Hans Jörg Butt (22) Er ist auch eine Kampfansage an die Kahn-Ära. Verbissenheit und Stärke auf der Linie sind nur zwei Kriterien. Aber er ist trotz seiner 36 Jahre ein mitspielender Torwart, der nach seinen Angaben auch im hohen Alter vom Trainer der Niederländer profitiert hat. Er stellte seinen Wert nicht nur im vergangenen Finale in Madrid unter Beweis. Dennoch weiß ich nicht, was ich von seiner WM-Nominierung halten soll.
Abwehr
Philipp Lahm (21) Nach anfänglichen Schwierigkeiten etablierte er sich auf der rechten Außenbahn. Er ergriff, als es wieder mal ernst wurde, beherzt das Wort. Fortan lief es. Er hat im Herbst wohl den richtigen Gladiolen-Dünger geschluckt.
Christian Lell (30) Saß nicht mal auf der Bank auf rechten Seite, dennoch durfte er ein Spiel bestreiten: gegen SpVgg Greuther Fürth, wo er in der 2. Halbzeit Contento weichen musste. War im Winter nicht erreichbar. Die vergeblich anrufenden Vereine dürfen sich im Nachhinein glücklich schätzen.
Andreas Görlitz (13) Er saß zumindest am richtigen Mischpult. He’s gone to Bernabéu, wenn auch nur als Tribünengast. Angeblich sucht der FSV Mainz 05 einen neuen Einheizer – sei es auf rechts oder als Stadion-Support.
Daniel van Buyten (5) Der Catcher-Sohn schwang sich zu Saiosnbeginn in Abwesenheit des verletzten Demichelis zum Abwehrchef auf. Er spielte eine solide Spielzeit, offenbarte aber immer wieder Schwächen – zuletzt im Finale gegen Mailand.
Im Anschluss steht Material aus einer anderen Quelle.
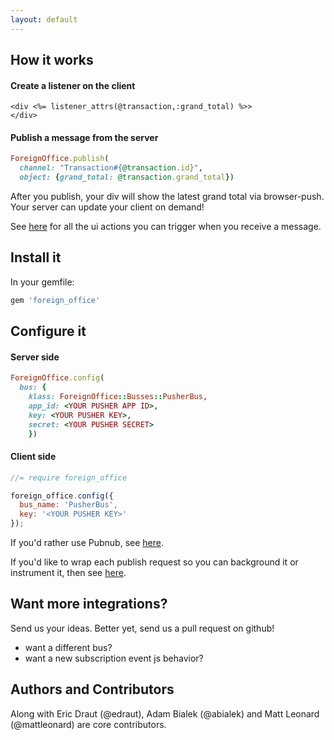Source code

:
 ```yaml
---
layout: default
---
```


## How it works
#### Create a listener on the client
```HTML+ERB
<div <%= listener_attrs(@transaction,:grand_total) %>>
</div>
```
#### Publish a message from the server
```ruby
ForeignOffice.publish(
  channel: "Transaction#{@transaction.id}",
  object: {grand_total: @transaction.grand_total})
```

After you publish, your div will show the latest grand total via browser-push. Your server can update your client on demand!

See [here](/foreign-office/ui_actions.html) for all the ui actions you can trigger when you receive a message.

## Install it

In your gemfile:

```ruby
gem 'foreign_office'
```

## Configure it

#### Server side
```ruby
ForeignOffice.config(
  bus: {
    klass: ForeignOffice::Busses::PusherBus,
    app_id: <YOUR PUSHER APP ID>,
    key: <YOUR PUSHER KEY>,
    secret: <YOUR PUSHER SECRET>
    })
```
#### Client side

```javascript
//= require foreign_office
```

```javascript
foreign_office.config({
  bus_name: 'PusherBus',
  key: '<YOUR PUSHER KEY>'
});
```
If you'd rather use Pubnub, see [here](/foreign-office/pubnub_config.html).

If you'd like to wrap each publish request so you can background it or instrument it, then see [here](/foreign-office/publish_wrapper.html).

## Want more integrations?
Send us your ideas. Better yet, send us a pull request on github!

* want a different bus?
* want a new subscription event js behavior?


## Authors and Contributors
Along with Eric Draut (@edraut), Adam Bialek (@abialek) and Matt Leonard (@mattleonard) are core contributors.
Martin Demichelis (6) Machen wir uns nichts vor: Der Mann kann es – wenn er wil. Er wollte es zu selten. Er spielte eigentlich nur zweimal gut. Daheim gegen Lyon – und im Rückspiel. Der in der Rückrunde einzige Südamerikaner spielt eine geile WM und ist danach weg.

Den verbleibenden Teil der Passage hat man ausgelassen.